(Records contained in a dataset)
--- START ---

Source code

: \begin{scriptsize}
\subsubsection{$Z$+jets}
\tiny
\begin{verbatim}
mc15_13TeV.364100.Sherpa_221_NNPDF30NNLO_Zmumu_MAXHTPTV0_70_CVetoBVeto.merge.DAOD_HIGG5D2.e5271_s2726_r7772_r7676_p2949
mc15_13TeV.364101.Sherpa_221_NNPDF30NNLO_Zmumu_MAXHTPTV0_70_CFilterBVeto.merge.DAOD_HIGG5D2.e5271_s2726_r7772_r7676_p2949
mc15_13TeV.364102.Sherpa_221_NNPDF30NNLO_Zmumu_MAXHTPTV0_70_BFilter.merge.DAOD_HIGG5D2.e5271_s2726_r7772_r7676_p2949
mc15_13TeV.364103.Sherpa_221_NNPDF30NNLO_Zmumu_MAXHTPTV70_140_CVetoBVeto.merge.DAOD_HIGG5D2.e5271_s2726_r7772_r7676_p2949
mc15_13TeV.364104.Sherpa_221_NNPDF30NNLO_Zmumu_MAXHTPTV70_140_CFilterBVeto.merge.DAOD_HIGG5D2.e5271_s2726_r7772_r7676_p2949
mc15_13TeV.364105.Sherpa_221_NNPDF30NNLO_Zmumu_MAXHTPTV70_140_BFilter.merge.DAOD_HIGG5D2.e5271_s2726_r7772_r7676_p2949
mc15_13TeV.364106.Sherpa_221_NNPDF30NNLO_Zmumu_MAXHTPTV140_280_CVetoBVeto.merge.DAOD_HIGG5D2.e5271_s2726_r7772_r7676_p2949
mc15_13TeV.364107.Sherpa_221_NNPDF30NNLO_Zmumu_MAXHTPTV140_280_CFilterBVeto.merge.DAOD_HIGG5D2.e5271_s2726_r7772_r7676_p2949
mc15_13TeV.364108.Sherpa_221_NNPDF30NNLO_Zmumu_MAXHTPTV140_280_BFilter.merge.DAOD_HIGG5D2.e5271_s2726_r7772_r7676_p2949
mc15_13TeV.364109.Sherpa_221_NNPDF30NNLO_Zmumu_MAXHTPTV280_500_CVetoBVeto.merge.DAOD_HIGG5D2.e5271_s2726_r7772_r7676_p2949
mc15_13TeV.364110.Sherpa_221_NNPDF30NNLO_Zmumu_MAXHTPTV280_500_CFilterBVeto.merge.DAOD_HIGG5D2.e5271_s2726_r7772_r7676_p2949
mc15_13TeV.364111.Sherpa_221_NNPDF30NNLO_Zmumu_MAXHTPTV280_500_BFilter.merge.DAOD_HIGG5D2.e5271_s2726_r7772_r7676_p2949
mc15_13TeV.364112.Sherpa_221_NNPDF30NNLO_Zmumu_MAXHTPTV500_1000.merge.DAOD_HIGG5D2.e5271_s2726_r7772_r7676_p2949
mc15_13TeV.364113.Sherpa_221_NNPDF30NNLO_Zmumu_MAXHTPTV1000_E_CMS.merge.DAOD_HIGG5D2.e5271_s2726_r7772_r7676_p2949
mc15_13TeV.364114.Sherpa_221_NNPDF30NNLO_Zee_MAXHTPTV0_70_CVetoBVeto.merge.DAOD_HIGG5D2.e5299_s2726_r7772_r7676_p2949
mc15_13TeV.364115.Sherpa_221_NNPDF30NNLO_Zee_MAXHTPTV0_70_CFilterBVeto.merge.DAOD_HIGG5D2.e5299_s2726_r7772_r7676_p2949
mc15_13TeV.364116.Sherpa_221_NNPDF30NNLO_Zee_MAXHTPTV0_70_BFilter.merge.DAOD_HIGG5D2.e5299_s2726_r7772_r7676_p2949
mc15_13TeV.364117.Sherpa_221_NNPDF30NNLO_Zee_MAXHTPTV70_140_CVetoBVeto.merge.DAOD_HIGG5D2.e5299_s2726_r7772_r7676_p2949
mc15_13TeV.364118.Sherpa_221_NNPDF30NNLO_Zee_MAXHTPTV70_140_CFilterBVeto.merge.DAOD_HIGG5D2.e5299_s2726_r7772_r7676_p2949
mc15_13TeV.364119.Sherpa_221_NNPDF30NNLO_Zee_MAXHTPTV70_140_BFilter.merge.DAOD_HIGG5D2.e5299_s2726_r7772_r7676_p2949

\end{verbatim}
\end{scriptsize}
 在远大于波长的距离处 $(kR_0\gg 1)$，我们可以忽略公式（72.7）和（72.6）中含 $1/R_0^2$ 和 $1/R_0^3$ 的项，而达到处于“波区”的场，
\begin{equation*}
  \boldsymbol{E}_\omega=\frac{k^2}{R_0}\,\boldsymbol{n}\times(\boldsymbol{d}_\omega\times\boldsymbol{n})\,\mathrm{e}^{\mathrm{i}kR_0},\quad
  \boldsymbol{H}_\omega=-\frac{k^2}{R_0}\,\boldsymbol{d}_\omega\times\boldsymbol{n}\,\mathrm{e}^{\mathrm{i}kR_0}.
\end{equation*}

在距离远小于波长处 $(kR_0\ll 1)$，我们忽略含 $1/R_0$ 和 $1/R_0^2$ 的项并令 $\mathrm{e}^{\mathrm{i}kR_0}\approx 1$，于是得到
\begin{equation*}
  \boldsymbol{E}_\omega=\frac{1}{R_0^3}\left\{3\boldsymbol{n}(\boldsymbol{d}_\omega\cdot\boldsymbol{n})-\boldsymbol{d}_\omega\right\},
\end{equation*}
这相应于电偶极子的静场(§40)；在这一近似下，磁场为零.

--- END ---

State how many lines of the records above contain "times", with no words besides the number.

2